You won’t always get anything useful, but when you’re truly on the fence, it can sometimes tip the scales.


8. Conversational probes (“Will you show if I fold?” etc.)

Common questions players ask:

  • “Will you show if I fold?”

  • “Are you bluffing?”

  • “What do you have?”

  • “Why so big?”

  • “How much do you have behind?”

Most weak players ask these purely for reassurance or curiosity.
Good players use them to:

  • Trigger post-bet tells: watch eye contact, tone, stillness, irritation, or relaxation.

  • Not so much for the actual words, but for how they are delivered.

Examples of interpretation:

  • Friendly, relaxed, joking response → often suggests comfort/strength.

  • Stiff, awkward, avoiding eye contact, forced smile → often bluffing/uneasy.

  • Rude or aggressive answer (“Just play your hand”) after betting → usually not bluffing, because bluffers avoid antagonizing callers.

Humor, feigned anger, and feigned confusion all fall into this category:

  • Humor can reveal who’s relaxed vs. who suddenly clams up.

  • Fake anger (berating someone) can provoke genuine emotional responses from opponents.

  • Fake confusion about bet size (“That’s 500, right?” while acting like you’re about to call) can get bluffers to nervously correct you and strong players to stay quiet and let you misstep.

Rule of thumb:
Use these tools sparingly, mainly in big, close spots. Talking too much usually means you’re the one giving away info.


9. Lying about your hand in a “friendly” way

Sometimes there’s a social goal:

  • You bluff a recreational player who likes you.

  • He asks, “You had the flush, right? Let me see.”

  • You don’t want to show the bluff (protect strategy), but you also don’t want to be unfriendly.

Standard move:

  • Decline to show now, but promise a later explanation, or give a vague answer later that keeps him happy.

  • You can also lie later when there’s no strategic cost (e.g., off-hand reminiscence).

Goal: keep the fish liking you and comfortable while not revealing your real frequencies.


10. “Good bluff”

A simple trick to get people to show or tell:

  • After someone bets and wins uncontested, you say seriously, “Nice bluff” or similar.

  • Many mediocre players react by:

    • Flipping over their hand to “prove” they weren’t bluffing,

    • Or telling you privately what they had.

Cheap, low-risk way to expand your database of how they bet various hands.


11. Image-building

You can use your talk and behavior to shape how others play against you:

  • Your image = how others think you play and think.

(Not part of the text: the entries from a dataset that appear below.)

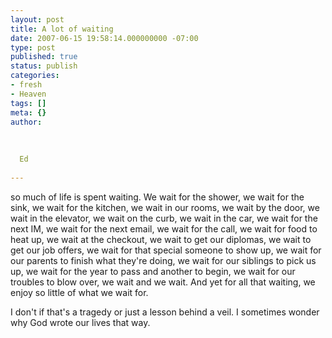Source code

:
 ```yaml
---
layout: post
title: A lot of waiting
date: 2007-06-15 19:58:14.000000000 -07:00
type: post
published: true
status: publish
categories:
- fresh
- Heaven
tags: []
meta: {}
author:
  
  
  
  Ed
  
---
```

<p>so much of life is spent waiting.  We wait for the shower, we wait for the sink, we wait for the kitchen, we wait in our rooms, we wait by the door, we wait in the elevator, we wait on the curb, we wait in the car, we wait for the next IM, we wait for the next email, we wait for the call, we wait for food to heat up, we wait at the checkout, we wait to get our diplomas, we wait to get our job offers, we wait for that special someone to show up, we wait for our parents to finish what they're doing, we wait for our siblings to pick us up, we wait for the year to pass and another to begin, we wait for our troubles to blow over, we wait and we wait.  And yet for all that waiting, we enjoy so little of what we wait for.</p>
<p>I don't if that's a tragedy or just a lesson behind a veil.  I sometimes wonder why God wrote our lives that way.</p>
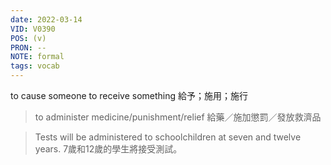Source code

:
```yaml
---
date: 2022-03-14
VID: V0390
POS: (v)
PRON: --
NOTE: formal
tags: vocab
---
```


to cause someone to receive something 給予；施用；施行  
>to administer medicine/punishment/relief  給藥／施加懲罰／發放救濟品 

>Tests will be administered to schoolchildren at seven and twelve years.  7歲和12歲的學生將接受測試。  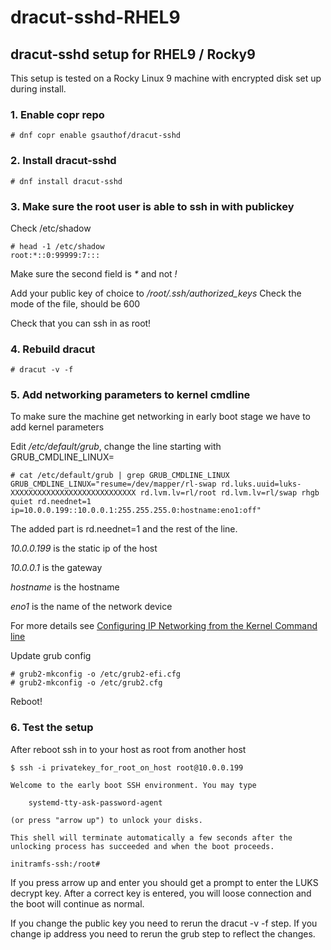 # dracut-sshd-RHEL9
## dracut-sshd setup for RHEL9 / Rocky9
This setup is tested on a Rocky Linux 9 machine with encrypted disk set up during install.

### 1. Enable copr repo
```
# dnf copr enable gsauthof/dracut-sshd
```

### 2. Install dracut-sshd
```
# dnf install dracut-sshd
```

### 3. Make sure the root user is able to ssh in with publickey

Check /etc/shadow
```
# head -1 /etc/shadow
root:*::0:99999:7:::
```
Make sure the second field is _*_ and not _!_

Add your public key of choice to */root/.ssh/authorized_keys*
Check the mode of the file, should be 600

Check that you can ssh in as root!

### 4. Rebuild dracut
```
# dracut -v -f
```

### 5. Add networking parameters to kernel cmdline
To make sure the machine get networking in early boot stage we have to add kernel parameters

Edit */etc/default/grub*, change the line starting with GRUB_CMDLINE_LINUX=

```
# cat /etc/default/grub | grep GRUB_CMDLINE_LINUX
GRUB_CMDLINE_LINUX="resume=/dev/mapper/rl-swap rd.luks.uuid=luks-XXXXXXXXXXXXXXXXXXXXXXXXXXXX rd.lvm.lv=rl/root rd.lvm.lv=rl/swap rhgb quiet rd.neednet=1 ip=10.0.0.199::10.0.0.1:255.255.255.0:hostname:eno1:off"
```

The added part is rd.neednet=1 and the rest of the line.

*10.0.0.199* is the static ip of the host

*10.0.0.1* is the gateway

*hostname* is the hostname

*eno1* is the name of the network device

For more details see [Configuring IP Networking from the Kernel Command line](https://access.redhat.com/documentation/en-us/red_hat_enterprise_linux/7/html/networking_guide/sec-configuring_ip_networking_from_the_kernel_command_line)

Update grub config
```
# grub2-mkconfig -o /etc/grub2-efi.cfg
# grub2-mkconfig -o /etc/grub2.cfg
```

Reboot!

### 6. Test the setup
After reboot ssh in to your host as root from another host

```
$ ssh -i privatekey_for_root_on_host root@10.0.0.199

Welcome to the early boot SSH environment. You may type
￼
￼   systemd-tty-ask-password-agent
￼
(or press "arrow up") to unlock your disks.

This shell will terminate automatically a few seconds after the
unlocking process has succeeded and when the boot proceeds.  ￼

initramfs-ssh:/root# 
```

If you press arrow up and enter you should get a prompt to enter the LUKS decrypt key. After a correct key is entered, you will loose connection and the boot will continue as normal.

If you change the public key you need to rerun the dracut -v -f step.
If you change ip address you need to rerun the grub step to reflect the changes.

  • Goal: exaggerate their existing mistakes:

    • Tight players → encourage them to fold even more.

    • Loose players → encourage them to call even more.

    • Over-aggressive players → encourage them to spew more.

Examples:

  • Against someone who folds too much:

    • Show strong hands, hide bluffs, speak as if you’re solid and selective.

    • Don’t flaunt your aggression; keep it just under their radar so they don’t adjust.

  • Against someone who calls too much:

    • Show occasional bluffs; brag about bluffs you didn’t make.

    • Encourage them to believe you’re wild so they keep paying you when you have it.

  • Against maniacal players:

    • Make them think you fold too much or are scared → they’ll over-bluff.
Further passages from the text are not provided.